*** The data Section Begins ***

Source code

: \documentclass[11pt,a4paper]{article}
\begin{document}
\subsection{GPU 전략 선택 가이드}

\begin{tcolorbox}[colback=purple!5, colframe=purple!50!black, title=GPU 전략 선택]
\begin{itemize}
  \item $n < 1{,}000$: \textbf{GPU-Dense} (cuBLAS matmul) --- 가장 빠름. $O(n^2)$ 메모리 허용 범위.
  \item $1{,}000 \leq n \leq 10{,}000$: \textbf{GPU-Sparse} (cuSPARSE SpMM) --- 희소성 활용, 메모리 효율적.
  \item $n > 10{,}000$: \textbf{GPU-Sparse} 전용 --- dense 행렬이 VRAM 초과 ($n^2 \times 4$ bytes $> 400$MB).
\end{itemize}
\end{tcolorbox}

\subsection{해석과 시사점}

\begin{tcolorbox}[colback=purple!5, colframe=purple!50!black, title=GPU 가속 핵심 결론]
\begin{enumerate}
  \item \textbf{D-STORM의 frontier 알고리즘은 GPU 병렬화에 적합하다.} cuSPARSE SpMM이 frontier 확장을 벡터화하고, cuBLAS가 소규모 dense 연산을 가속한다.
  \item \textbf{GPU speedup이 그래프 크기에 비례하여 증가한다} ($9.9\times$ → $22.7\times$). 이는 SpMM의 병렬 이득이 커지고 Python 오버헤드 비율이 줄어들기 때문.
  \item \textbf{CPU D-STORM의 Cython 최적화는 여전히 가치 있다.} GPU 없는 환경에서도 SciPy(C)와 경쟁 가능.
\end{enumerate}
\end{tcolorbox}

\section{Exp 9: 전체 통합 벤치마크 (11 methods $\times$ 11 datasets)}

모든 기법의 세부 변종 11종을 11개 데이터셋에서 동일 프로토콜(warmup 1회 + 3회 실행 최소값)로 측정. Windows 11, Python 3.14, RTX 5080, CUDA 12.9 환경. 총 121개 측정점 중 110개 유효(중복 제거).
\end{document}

*** The data Section Ends ***

**Task statement:** In this exercise, repeat all entries exactly.

**Exercise solution:**
Source code

: \documentclass[11pt,a4paper]{article}
\begin{document}
\subsection{GPU 전략 선택 가이드}

\begin{tcolorbox}[colback=purple!5, colframe=purple!50!black, title=GPU 전략 선택]
\begin{itemize}
  \item $n < 1{,}000$: \textbf{GPU-Dense} (cuBLAS matmul) --- 가장 빠름. $O(n^2)$ 메모리 허용 범위.
  \item $1{,}000 \leq n \leq 10{,}000$: \textbf{GPU-Sparse} (cuSPARSE SpMM) --- 희소성 활용, 메모리 효율적.
  \item $n > 10{,}000$: \textbf{GPU-Sparse} 전용 --- dense 행렬이 VRAM 초과 ($n^2 \times 4$ bytes $> 400$MB).
\end{itemize}
\end{tcolorbox}

\subsection{해석과 시사점}

\begin{tcolorbox}[colback=purple!5, colframe=purple!50!black, title=GPU 가속 핵심 결론]
\begin{enumerate}
  \item \textbf{D-STORM의 frontier 알고리즘은 GPU 병렬화에 적합하다.} cuSPARSE SpMM이 frontier 확장을 벡터화하고, cuBLAS가 소규모 dense 연산을 가속한다.
  \item \textbf{GPU speedup이 그래프 크기에 비례하여 증가한다} ($9.9\times$ → $22.7\times$). 이는 SpMM의 병렬 이득이 커지고 Python 오버헤드 비율이 줄어들기 때문.
  \item \textbf{CPU D-STORM의 Cython 최적화는 여전히 가치 있다.} GPU 없는 환경에서도 SciPy(C)와 경쟁 가능.
\end{enumerate}
\end{tcolorbox}

\section{Exp 9: 전체 통합 벤치마크 (11 methods $\times$ 11 datasets)}

모든 기법의 세부 변종 11종을 11개 데이터셋에서 동일 프로토콜(warmup 1회 + 3회 실행 최소값)로 측정. Windows 11, Python 3.14, RTX 5080, CUDA 12.9 환경. 총 121개 측정점 중 110개 유효(중복 제거).
\end{document}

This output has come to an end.